Wine of Origin Unusual

Generally in South African wine competitions, as elsewhere in the New World, agglommerated results are presented in terms of varieties and styles rather than origin.

That’s also the case with the Platter guide, whose list of five-star winners I’ve just been looking at with a differerent perspective.

What is the league table it offers when categorising its 62 top-ranked wines?

Firstly, most broadly, and in line with what most serious commentators would agree is correct, more white wines than red get five stars – like last year, though this year’s 35 to 27 gap has now widened a little.

The winning category is easily White blends, which is certainly justified, in my opinion. There are 12 of those, followed by Shiraz with 10. Red blends and Chenin have 8 each, then Chardonnay with 5, then unfortified desserts with 4. Then the others.

Platter doesn’t divide the wines into their origins – partly, no doubt, because this is a bit trickier to do and much less clearcut. Stick to origin and you miss a lot of good wines. But, of course, you can again invoke the idea of blends.

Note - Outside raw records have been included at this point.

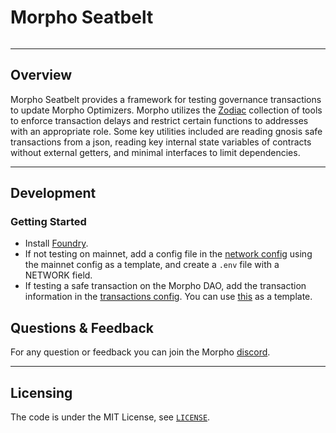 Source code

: # Morpho Seatbelt

<picture>
  <source media="(prefers-color-scheme: dark)" srcset="https://i.imgur.com/uLq5V14.png">
  <img alt="" src="https://i.imgur.com/ZiL1Lr2.png">
</picture>

---

## Overview

Morpho Seatbelt provides a framework for testing governance transactions to update Morpho Optimizers. Morpho utilizes the [Zodiac](https://github.com/gnosis/zodiac) collection of tools to enforce transaction delays and restrict certain functions to addresses with an appropriate role. Some key utilities included are reading gnosis safe transactions from a json, reading key internal state variables of contracts without external getters, and minimal interfaces to limit dependencies. 


---

## Development

### Getting Started

- Install [Foundry](https://github.com/foundry-rs/foundry).
- If not testing on mainnet, add a config file in the [network config](./config/networks) using the mainnet config as a template, and create a `.env` file with a NETWORK field.
- If testing a safe transaction on the Morpho DAO, add the transaction information in the [transactions config](./config/transactions). You can use [this](./test/TestLog.sol) as a template. 


## Questions & Feedback

For any question or feedback you can join the Morpho [discord](https://discord.morpho.xyz).

---

## Licensing

The code is under the MIT License, see [`LICENSE`](./LICENSE). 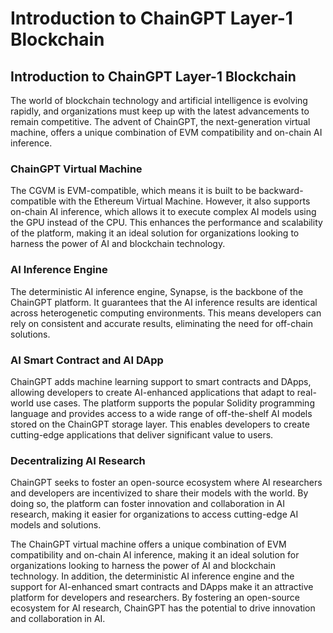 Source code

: # Introduction to ChainGPT Layer-1 Blockchain

## Introduction to ChainGPT Layer-1 Blockchain

The world of blockchain technology and artificial intelligence is evolving rapidly, and organizations must keep up with the latest advancements to remain competitive. The advent of ChainGPT, the next-generation virtual machine, offers a unique combination of EVM compatibility and on-chain AI inference.

### ChainGPT Virtual Machine

The CGVM is EVM-compatible, which means it is built to be backward-compatible with the Ethereum Virtual Machine. However, it also supports on-chain AI inference, which allows it to execute complex AI models using the GPU instead of the CPU. This enhances the performance and scalability of the platform, making it an ideal solution for organizations looking to harness the power of AI and blockchain technology.

### AI Inference Engine

The deterministic AI inference engine, Synapse, is the backbone of the ChainGPT platform. It guarantees that the AI inference results are identical across heterogenetic computing environments. This means developers can rely on consistent and accurate results, eliminating the need for off-chain solutions.

### AI Smart Contract and AI DApp

ChainGPT adds machine learning support to smart contracts and DApps, allowing developers to create AI-enhanced applications that adapt to real-world use cases. The platform supports the popular Solidity programming language and provides access to a wide range of off-the-shelf AI models stored on the ChainGPT storage layer. This enables developers to create cutting-edge applications that deliver significant value to users.

### Decentralizing AI Research

ChainGPT seeks to foster an open-source ecosystem where AI researchers and developers are incentivized to share their models with the world. By doing so, the platform can foster innovation and collaboration in AI research, making it easier for organizations to access cutting-edge AI models and solutions.



The ChainGPT virtual machine offers a unique combination of EVM compatibility and on-chain AI inference, making it an ideal solution for organizations looking to harness the power of AI and blockchain technology. In addition, the deterministic AI inference engine and the support for AI-enhanced smart contracts and DApps make it an attractive platform for developers and researchers. By fostering an open-source ecosystem for AI research, ChainGPT has the potential to drive innovation and collaboration in AI.
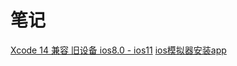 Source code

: # 笔记

[Xcode 14 兼容 旧设备 ios8.0 - ios11](https://www.jianshu.com/p/6eddef3aa779)
[ios模拟器安装app](https://www.jianshu.com/p/25a57d967b4e)
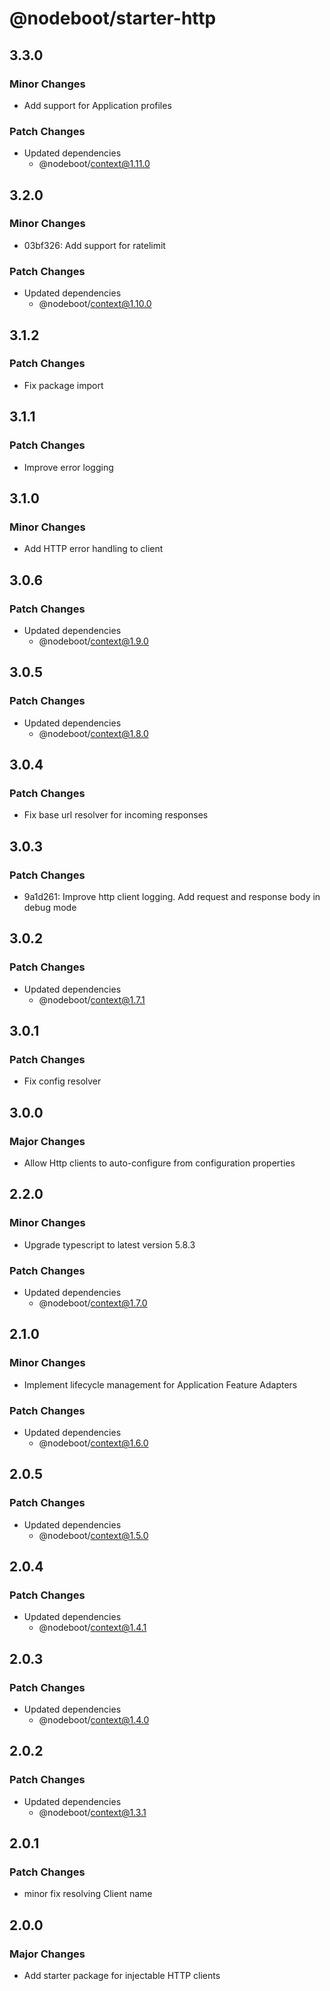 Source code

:# @nodeboot/starter-http

## 3.3.0

### Minor Changes

-   Add support for Application profiles

### Patch Changes

-   Updated dependencies
    -   @nodeboot/context@1.11.0

## 3.2.0

### Minor Changes

-   03bf326: Add support for ratelimit

### Patch Changes

-   Updated dependencies
    -   @nodeboot/context@1.10.0

## 3.1.2

### Patch Changes

-   Fix package import

## 3.1.1

### Patch Changes

-   Improve error logging

## 3.1.0

### Minor Changes

-   Add HTTP error handling to client

## 3.0.6

### Patch Changes

-   Updated dependencies
    -   @nodeboot/context@1.9.0

## 3.0.5

### Patch Changes

-   Updated dependencies
    -   @nodeboot/context@1.8.0

## 3.0.4

### Patch Changes

-   Fix base url resolver for incoming responses

## 3.0.3

### Patch Changes

-   9a1d261: Improve http client logging. Add request and response body in debug mode

## 3.0.2

### Patch Changes

-   Updated dependencies
    -   @nodeboot/context@1.7.1

## 3.0.1

### Patch Changes

-   Fix config resolver

## 3.0.0

### Major Changes

-   Allow Http clients to auto-configure from configuration properties

## 2.2.0

### Minor Changes

-   Upgrade typescript to latest version 5.8.3

### Patch Changes

-   Updated dependencies
    -   @nodeboot/context@1.7.0

## 2.1.0

### Minor Changes

-   Implement lifecycle management for Application Feature Adapters

### Patch Changes

-   Updated dependencies
    -   @nodeboot/context@1.6.0

## 2.0.5

### Patch Changes

-   Updated dependencies
    -   @nodeboot/context@1.5.0

## 2.0.4

### Patch Changes

-   Updated dependencies
    -   @nodeboot/context@1.4.1

## 2.0.3

### Patch Changes

-   Updated dependencies
    -   @nodeboot/context@1.4.0

## 2.0.2

### Patch Changes

-   Updated dependencies
    -   @nodeboot/context@1.3.1

## 2.0.1

### Patch Changes

-   minor fix resolving Client name

## 2.0.0

### Major Changes

-   Add starter package for injectable HTTP clients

In fact, going through the list, I’m gratified to note that a minority of the wines give their origins as “Coastal” or “Western Cape”: let’s hope it’s because there’s an increasing tendency to produce wines that reflect a particular origin. But 13 out of 62 is still too many.

Of those wine that either declare a specific origin, or a specific origin can be ascertained, the following is the league table that I worked out. The winner is, of course, unsurprising – though I suspect many people would have guessed it would be by an even larger margin:

  • Stellenbosch  17
  • Swartland       7
  • Franschhoek   4
  • Olifantsrivier   4 (including Citrusdal, Cederberg, Bamboes Bay)
  • Walker Bay     4 (combining Bot River with Hemel en Aarde wards)
  • Klein Rivier     2
  • Paarl              2
  • Tulbagh          2

Then some with just one each – Durbanville, Cape Point, Robertson, Elgin.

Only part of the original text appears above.